An April 11 article, “Emergency Communications Driving Increase in Amateur Radio Operators,” in Emergency Management magazine links the growth in Amateur Radio numbers to interest in emergency communications.
“There has been a tremendous amount of interest in emergency preparedness since 9/11 and Katrina, and this is true for the Amateur Radio community as well,” ARRL Emergency Preparedness Manager Mike Corey, KI1U, told the publication. “Emergency communications is a gateway into Amateur Radio, and many join our ranks through an interest in being better prepared themselves and as a way to serve their community.”

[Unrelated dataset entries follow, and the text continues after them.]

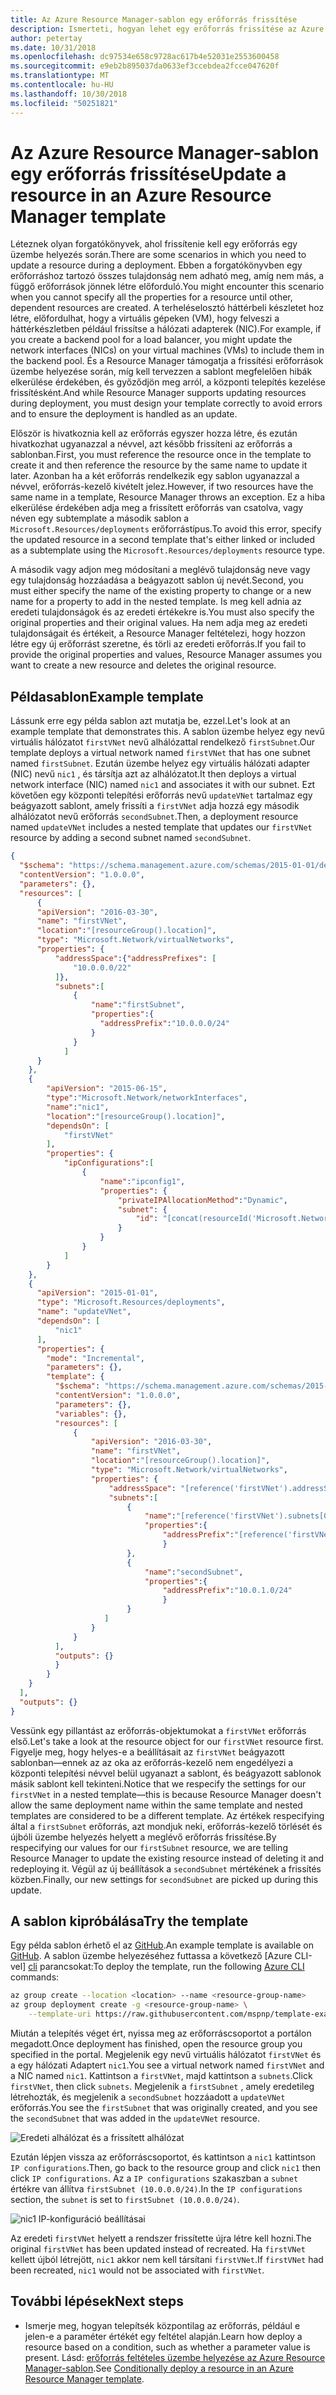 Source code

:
 ```yaml
---
title: Az Azure Resource Manager-sablon egy erőforrás frissítése
description: Ismerteti, hogyan lehet egy erőforrás frissítése az Azure Resource Manager-sablonok bővítése
author: petertay
ms.date: 10/31/2018
ms.openlocfilehash: dc97534e658c9728ac617b4e52031e2553600458
ms.sourcegitcommit: e9eb2b895037da0633ef3ccebdea2fcce047620f
ms.translationtype: MT
ms.contentlocale: hu-HU
ms.lasthandoff: 10/30/2018
ms.locfileid: "50251821"
---
```

# <a name="update-a-resource-in-an-azure-resource-manager-template"></a><span data-ttu-id="c9f04-103">Az Azure Resource Manager-sablon egy erőforrás frissítése</span><span class="sxs-lookup"><span data-stu-id="c9f04-103">Update a resource in an Azure Resource Manager template</span></span>

<span data-ttu-id="c9f04-104">Léteznek olyan forgatókönyvek, ahol frissítenie kell egy erőforrás egy üzembe helyezés során.</span><span class="sxs-lookup"><span data-stu-id="c9f04-104">There are some scenarios in which you need to update a resource during a deployment.</span></span> <span data-ttu-id="c9f04-105">Ebben a forgatókönyvben egy erőforráshoz tartozó összes tulajdonság nem adható meg, amíg nem más, a függő erőforrások jönnek létre előforduló.</span><span class="sxs-lookup"><span data-stu-id="c9f04-105">You might encounter this scenario when you cannot specify all the properties for a resource until other, dependent resources are created.</span></span> <span data-ttu-id="c9f04-106">A terheléselosztó háttérbeli készletet hoz létre, előfordulhat, hogy a virtuális gépeken (VM), hogy felveszi a háttérkészletben például frissítse a hálózati adapterek (NIC).</span><span class="sxs-lookup"><span data-stu-id="c9f04-106">For example, if you create a backend pool for a load balancer, you might update the network interfaces (NICs) on your virtual machines (VMs) to include them in the backend pool.</span></span> <span data-ttu-id="c9f04-107">És a Resource Manager támogatja a frissítési erőforrások üzembe helyezése során, míg kell tervezzen a sablont megfelelően hibák elkerülése érdekében, és győződjön meg arról, a központi telepítés kezelése frissítésként.</span><span class="sxs-lookup"><span data-stu-id="c9f04-107">And while Resource Manager supports updating resources during deployment, you must design your template correctly to avoid errors and to ensure the deployment is handled as an update.</span></span>

<span data-ttu-id="c9f04-108">Először is hivatkoznia kell az erőforrás egyszer hozza létre, és ezután hivatkozhat ugyanazzal a névvel, azt később frissíteni az erőforrás a sablonban.</span><span class="sxs-lookup"><span data-stu-id="c9f04-108">First, you must reference the resource once in the template to create it and then reference the resource by the same name to update it later.</span></span> <span data-ttu-id="c9f04-109">Azonban ha a két erőforrás rendelkezik egy sablon ugyanazzal a névvel, erőforrás-kezelő kivételt jelez.</span><span class="sxs-lookup"><span data-stu-id="c9f04-109">However, if two resources have the same name in a template, Resource Manager throws an exception.</span></span> <span data-ttu-id="c9f04-110">Ez a hiba elkerülése érdekében adja meg a frissített erőforrás van csatolva, vagy néven egy subtemplate a második sablon a `Microsoft.Resources/deployments` erőforrástípus.</span><span class="sxs-lookup"><span data-stu-id="c9f04-110">To avoid this error, specify the updated resource in a second template that's either linked or included as a subtemplate using the `Microsoft.Resources/deployments` resource type.</span></span>

<span data-ttu-id="c9f04-111">A második vagy adjon meg módosítani a meglévő tulajdonság neve vagy egy tulajdonság hozzáadása a beágyazott sablon új nevét.</span><span class="sxs-lookup"><span data-stu-id="c9f04-111">Second, you must either specify the name of the existing property to change or a new name for a property to add in the nested template.</span></span> <span data-ttu-id="c9f04-112">Is meg kell adnia az eredeti tulajdonságok és az eredeti értékekre is.</span><span class="sxs-lookup"><span data-stu-id="c9f04-112">You must also specify the original properties and their original values.</span></span> <span data-ttu-id="c9f04-113">Ha nem adja meg az eredeti tulajdonságait és értékeit, a Resource Manager feltételezi, hogy hozzon létre egy új erőforrást szeretne, és törli az eredeti erőforrás.</span><span class="sxs-lookup"><span data-stu-id="c9f04-113">If you fail to provide the original properties and values, Resource Manager assumes you want to create a new resource and deletes the original resource.</span></span>

## <a name="example-template"></a><span data-ttu-id="c9f04-114">Példasablon</span><span class="sxs-lookup"><span data-stu-id="c9f04-114">Example template</span></span>

<span data-ttu-id="c9f04-115">Lássunk erre egy példa sablon azt mutatja be, ezzel.</span><span class="sxs-lookup"><span data-stu-id="c9f04-115">Let's look at an example template that demonstrates this.</span></span> <span data-ttu-id="c9f04-116">A sablon üzembe helyez egy nevű virtuális hálózatot `firstVNet` nevű alhálózattal rendelkező `firstSubnet`.</span><span class="sxs-lookup"><span data-stu-id="c9f04-116">Our template deploys a virtual network  named `firstVNet` that has one subnet named `firstSubnet`.</span></span> <span data-ttu-id="c9f04-117">Ezután üzembe helyez egy virtuális hálózati adapter (NIC) nevű `nic1` , és társítja azt az alhálózatot.</span><span class="sxs-lookup"><span data-stu-id="c9f04-117">It then deploys a virtual network interface (NIC) named `nic1` and associates it with our subnet.</span></span> <span data-ttu-id="c9f04-118">Ezt követően egy központi telepítési erőforrás nevű `updateVNet` tartalmaz egy beágyazott sablont, amely frissíti a `firstVNet` adja hozzá egy második alhálózatot nevű erőforrás `secondSubnet`.</span><span class="sxs-lookup"><span data-stu-id="c9f04-118">Then, a deployment resource named `updateVNet` includes a nested template that updates our `firstVNet` resource by adding a second subnet named `secondSubnet`.</span></span> 

```json
{
  "$schema": "https://schema.management.azure.com/schemas/2015-01-01/deploymentTemplate.json#",
  "contentVersion": "1.0.0.0",
  "parameters": {},
  "resources": [
      {
      "apiVersion": "2016-03-30",
      "name": "firstVNet",
      "location":"[resourceGroup().location]",
      "type": "Microsoft.Network/virtualNetworks",
      "properties": {
          "addressSpace":{"addressPrefixes": [
              "10.0.0.0/22"
          ]},
          "subnets":[              
              {
                  "name":"firstSubnet",
                  "properties":{
                    "addressPrefix":"10.0.0.0/24"
                  }
              }
            ]
      }
    },
    {
        "apiVersion": "2015-06-15",
        "type":"Microsoft.Network/networkInterfaces",
        "name":"nic1",
        "location":"[resourceGroup().location]",
        "dependsOn": [
            "firstVNet"
        ],
        "properties": {
            "ipConfigurations":[
                {
                    "name":"ipconfig1",
                    "properties": {
                        "privateIPAllocationMethod":"Dynamic",
                        "subnet": {
                            "id": "[concat(resourceId('Microsoft.Network/virtualNetworks','firstVNet'),'/subnets/firstSubnet')]"
                        }
                    }
                }
            ]
        }
    },
    {
      "apiVersion": "2015-01-01",
      "type": "Microsoft.Resources/deployments",
      "name": "updateVNet",
      "dependsOn": [
          "nic1"
      ],
      "properties": {
        "mode": "Incremental",
        "parameters": {},
        "template": {
          "$schema": "https://schema.management.azure.com/schemas/2015-01-01/deploymentTemplate.json#",
          "contentVersion": "1.0.0.0",
          "parameters": {},
          "variables": {},
          "resources": [
              {
                  "apiVersion": "2016-03-30",
                  "name": "firstVNet",
                  "location":"[resourceGroup().location]",
                  "type": "Microsoft.Network/virtualNetworks",
                  "properties": {
                      "addressSpace": "[reference('firstVNet').addressSpace]",
                      "subnets":[
                          {
                              "name":"[reference('firstVNet').subnets[0].name]",
                              "properties":{
                                  "addressPrefix":"[reference('firstVNet').subnets[0].properties.addressPrefix]"
                                  }
                          },
                          {
                              "name":"secondSubnet",
                              "properties":{
                                  "addressPrefix":"10.0.1.0/24"
                                  }
                          }
                     ]
                  }
              }
          ],
          "outputs": {}
          }
        }
    }
  ],
  "outputs": {}
}
```

<span data-ttu-id="c9f04-119">Vessünk egy pillantást az erőforrás-objektumokat a `firstVNet` erőforrás első.</span><span class="sxs-lookup"><span data-stu-id="c9f04-119">Let's take a look at the resource object for our `firstVNet` resource first.</span></span> <span data-ttu-id="c9f04-120">Figyelje meg, hogy helyes-e a beállításait az `firstVNet` beágyazott sablonban&mdash;ennek az az oka az erőforrás-kezelő nem engedélyezi a központi telepítési névvel belül ugyanazt a sablont, és beágyazott sablonok másik sablont kell tekinteni.</span><span class="sxs-lookup"><span data-stu-id="c9f04-120">Notice that we respecify the settings for our `firstVNet` in a nested template&mdash;this is because Resource Manager doesn't allow the same deployment name within the same template and nested templates are considered to be a different template.</span></span> <span data-ttu-id="c9f04-121">Az értékek respecifying által a `firstSubnet` erőforrás, azt mondjuk neki, erőforrás-kezelő törlését és újbóli üzembe helyezés helyett a meglévő erőforrás frissítése.</span><span class="sxs-lookup"><span data-stu-id="c9f04-121">By respecifying our values for our `firstSubnet` resource, we are telling Resource Manager to update the existing resource instead of deleting it and redeploying it.</span></span> <span data-ttu-id="c9f04-122">Végül az új beállítások a `secondSubnet` mértékének a frissítés közben.</span><span class="sxs-lookup"><span data-stu-id="c9f04-122">Finally, our new settings for `secondSubnet` are picked up during this update.</span></span>

## <a name="try-the-template"></a><span data-ttu-id="c9f04-123">A sablon kipróbálása</span><span class="sxs-lookup"><span data-stu-id="c9f04-123">Try the template</span></span>

<span data-ttu-id="c9f04-124">Egy példa sablon érhető el az [GitHub][github].</span><span class="sxs-lookup"><span data-stu-id="c9f04-124">An example template is available on [GitHub][github].</span></span> <span data-ttu-id="c9f04-125">A sablon üzembe helyezéséhez futtassa a következő [Azure CLI-vel] [ cli] parancsokat:</span><span class="sxs-lookup"><span data-stu-id="c9f04-125">To deploy the template, run the following [Azure CLI][cli] commands:</span></span>

```bash
az group create --location <location> --name <resource-group-name>
az group deployment create -g <resource-group-name> \
    --template-uri https://raw.githubusercontent.com/mspnp/template-examples/master/example1-update/deploy.json
```

<span data-ttu-id="c9f04-126">Miután a telepítés véget ért, nyissa meg az erőforráscsoportot a portálon megadott.</span><span class="sxs-lookup"><span data-stu-id="c9f04-126">Once deployment has finished, open the resource group you specified in the portal.</span></span> <span data-ttu-id="c9f04-127">Megjelenik egy nevű virtuális hálózatot `firstVNet` és a egy hálózati Adaptert `nic1`.</span><span class="sxs-lookup"><span data-stu-id="c9f04-127">You see a virtual network named `firstVNet` and a NIC named `nic1`.</span></span> <span data-ttu-id="c9f04-128">Kattintson a `firstVNet`, majd kattintson a `subnets`.</span><span class="sxs-lookup"><span data-stu-id="c9f04-128">Click `firstVNet`, then click `subnets`.</span></span> <span data-ttu-id="c9f04-129">Megjelenik a `firstSubnet` , amely eredetileg létrehozták, és megjelenik a `secondSubnet` hozzáadott a `updateVNet` erőforrás.</span><span class="sxs-lookup"><span data-stu-id="c9f04-129">You see the `firstSubnet` that was originally created, and you see the `secondSubnet` that was added in the `updateVNet` resource.</span></span> 

![Eredeti alhálózat és a frissített alhálózat](../_images/firstVNet-subnets.png)

<span data-ttu-id="c9f04-131">Ezután lépjen vissza az erőforráscsoportot, és kattintson a `nic1` kattintson `IP configurations`.</span><span class="sxs-lookup"><span data-stu-id="c9f04-131">Then, go back to the resource group and click `nic1` then click `IP configurations`.</span></span> <span data-ttu-id="c9f04-132">Az a `IP configurations` szakaszban a `subnet` értékre van állítva `firstSubnet (10.0.0.0/24)`.</span><span class="sxs-lookup"><span data-stu-id="c9f04-132">In the `IP configurations` section, the `subnet` is set to `firstSubnet (10.0.0.0/24)`.</span></span> 

![nic1 IP-konfiguráció beállításai](../_images/nic1-ipconfigurations.png)

<span data-ttu-id="c9f04-134">Az eredeti `firstVNet` helyett a rendszer frissítette újra létre kell hozni.</span><span class="sxs-lookup"><span data-stu-id="c9f04-134">The original `firstVNet` has been updated instead of recreated.</span></span> <span data-ttu-id="c9f04-135">Ha `firstVNet` kellett újból létrejött, `nic1` akkor nem kell társítani `firstVNet`.</span><span class="sxs-lookup"><span data-stu-id="c9f04-135">If `firstVNet` had been recreated, `nic1` would not be associated with `firstVNet`.</span></span>

## <a name="next-steps"></a><span data-ttu-id="c9f04-136">További lépések</span><span class="sxs-lookup"><span data-stu-id="c9f04-136">Next steps</span></span>

* <span data-ttu-id="c9f04-137">Ismerje meg, hogyan telepítsék központilag az erőforrás, például e jelen-e a paraméter értékét egy feltétel alapján.</span><span class="sxs-lookup"><span data-stu-id="c9f04-137">Learn how deploy a resource based on a condition, such as whether a parameter value is present.</span></span> <span data-ttu-id="c9f04-138">Lásd: [erőforrás feltételes üzembe helyezése az Azure Resource Manager-sablon](./conditional-deploy.md).</span><span class="sxs-lookup"><span data-stu-id="c9f04-138">See [Conditionally deploy a resource in an Azure Resource Manager template](./conditional-deploy.md).</span></span>

[cli]: /cli/azure/?view=azure-cli-latest
[github]: https://github.com/mspnp/template-examples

The article cites numbers from ARRL VEC Manager Maria Somma, AB1FM, who notes that 2016 was the third year in a row that the total number of new licenses exceeded 30,000.
The article also cites ARRL Colorado Section Manager Jack Ciaccia, WM0G, who agreed with the premise that the uptick in new licenses is due to Amateur Radio’s emergency capabilities.
“Interest really peaks after a large-scale event where ham radio has been utilized,” Ciaccia said. “When regular phone service fails, Amateur Radio operators fill the communications gap with their independent transceivers and battery power backups,” said the article, which also discusses the Amateur Radio Emergency Service (ARES).